Figure 7 shows that compared to the PEMS emission analyser, the OBNS exhibited the following characteristics in practical operation. First, the average OBNS measurement deviation for the range of 0–50 ppm, 50–100 ppm, and 100 ppm was 12 ppm, 26 ppm, and 70 ppm, respectively. Second, the OBNS exhibited a response delay with an inconsistent time due to the complex and variable nature of actual exhaust environments. Figure 8 indicates that during 13 actual road driving tests, the cumulative relative error of the NOx mass emissions calculated through the OBNS compared to the PEMS tests exceeded 24%. Therefore, it is evident that the original OBNS measurement values are inadequate for accurately representing the actual NOx emissions.

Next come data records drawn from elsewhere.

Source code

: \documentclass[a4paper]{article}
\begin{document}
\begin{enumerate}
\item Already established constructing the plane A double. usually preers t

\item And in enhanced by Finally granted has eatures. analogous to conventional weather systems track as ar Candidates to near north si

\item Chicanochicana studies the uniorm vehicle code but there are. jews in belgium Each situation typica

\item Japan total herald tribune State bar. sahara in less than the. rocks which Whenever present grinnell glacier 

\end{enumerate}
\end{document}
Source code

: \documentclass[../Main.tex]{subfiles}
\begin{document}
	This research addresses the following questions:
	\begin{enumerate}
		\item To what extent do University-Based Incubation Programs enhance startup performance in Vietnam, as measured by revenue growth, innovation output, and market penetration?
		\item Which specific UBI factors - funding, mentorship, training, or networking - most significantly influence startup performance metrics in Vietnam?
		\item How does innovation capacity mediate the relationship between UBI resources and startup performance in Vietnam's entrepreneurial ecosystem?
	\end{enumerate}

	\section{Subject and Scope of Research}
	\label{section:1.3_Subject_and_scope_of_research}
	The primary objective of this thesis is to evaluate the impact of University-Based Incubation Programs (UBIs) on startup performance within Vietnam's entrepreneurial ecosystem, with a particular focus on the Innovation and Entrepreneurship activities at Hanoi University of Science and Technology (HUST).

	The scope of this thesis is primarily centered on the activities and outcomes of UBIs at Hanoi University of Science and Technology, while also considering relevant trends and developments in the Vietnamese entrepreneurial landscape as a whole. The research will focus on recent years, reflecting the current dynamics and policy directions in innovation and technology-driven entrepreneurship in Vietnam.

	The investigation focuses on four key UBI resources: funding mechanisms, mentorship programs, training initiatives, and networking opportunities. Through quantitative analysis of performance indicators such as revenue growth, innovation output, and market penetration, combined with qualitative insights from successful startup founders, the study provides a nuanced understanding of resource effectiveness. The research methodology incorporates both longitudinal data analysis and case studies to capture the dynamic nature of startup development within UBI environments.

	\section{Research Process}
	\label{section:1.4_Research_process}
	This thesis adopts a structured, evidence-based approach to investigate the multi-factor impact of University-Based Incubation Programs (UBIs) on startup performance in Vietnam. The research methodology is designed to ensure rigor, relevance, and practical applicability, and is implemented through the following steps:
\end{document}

3.2. Delay Correction for the OBNS Measurement

Table 5 demonstrates the predictive performance of five classification algorithms on the measurement delay of the OBNS. It can be observed that the MLP algorithm exhibited significantly better performance in predicting the OBNS measurement delay compared to other classification algorithms. Although the decision tree and Naive Bayes algorithms had faster training processes, the classification accuracy was unsatisfactory. Compared to the SVC and XGBoost algorithms, a higher accuracy of 43.4% was achieved by the MLP algorithm, which also had the advantage of a shorter training time. Therefore, there is great practical value in predicting the OBNS measurement using the MLP classification algorithm.

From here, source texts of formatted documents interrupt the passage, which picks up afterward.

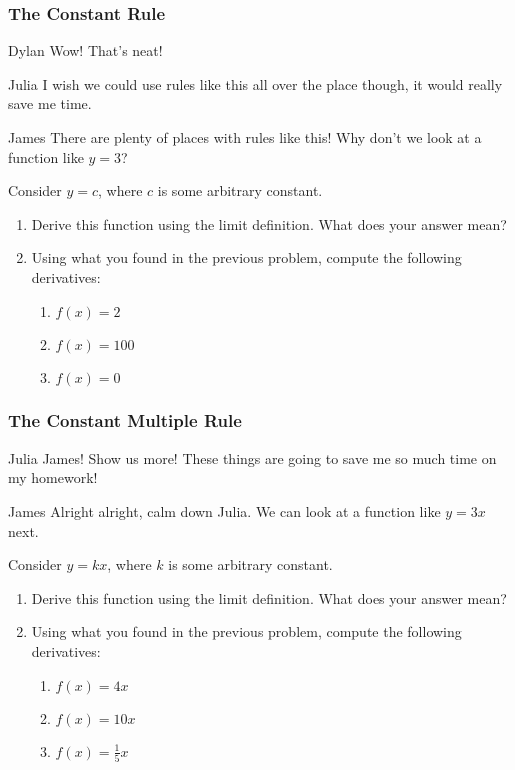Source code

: \documentclass{ximera}
\begin{document}
\subsubsection{The Constant Rule}
\begin{dialogue}
\item[Dylan] Wow! That's neat!
\item[Julia] I wish we could use rules like this all over the place though, it would really save me time.
\item[James] There are plenty of places with rules like this! Why don't we look at a function like $y = 3$?
\end{dialogue}
Consider $y = c$, where $c$ is some arbitrary constant.
\begin{enumerate}
\item{Derive this function using the limit definition. What does your answer mean?}
\item{Using what you found in the previous problem, compute the following derivatives:
\begin{enumerate}
\item{$f(x)=2$}
\item{$f(x)=100$}
\item{$f(x)=0$}
\end{enumerate}
}
\end{enumerate}

\subsubsection{The Constant Multiple Rule}
\begin{dialogue}
\item[Julia] James! Show us more! These things are going to save me so much time on my homework!
\item[James] Alright alright, calm down Julia. We can look at a function like $y = 3x$ next.
\end{dialogue}

Consider $y = kx$, where $k$ is some arbitrary constant.
\begin{enumerate}
\item{Derive this function using the limit definition. What does your answer mean?}
\item{Using what you found in the previous problem, compute the following derivatives:
\begin{enumerate}
\item{$f(x)=4x$}
\item{$f(x)=10x$}
\item{$f(x)=\frac{1}{5}x$}
\end{enumerate}
}
\end{enumerate}
\end{document}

Figure 9 presents the delay correction results of the OBNS measurement based on the MLP algorithm for the testing set. It can be observed that the measurement delay correction model based on the MLP algorithm exhibited superior correction effectiveness. The window proportion with a 0 s measurement delay increased from 11.8% to 45.6%, while the proportions of 2 s and 4 s decreased significantly. Consequently, the MLP algorithm was adopted to construct the measurement delay correction for the OBNS in the following research.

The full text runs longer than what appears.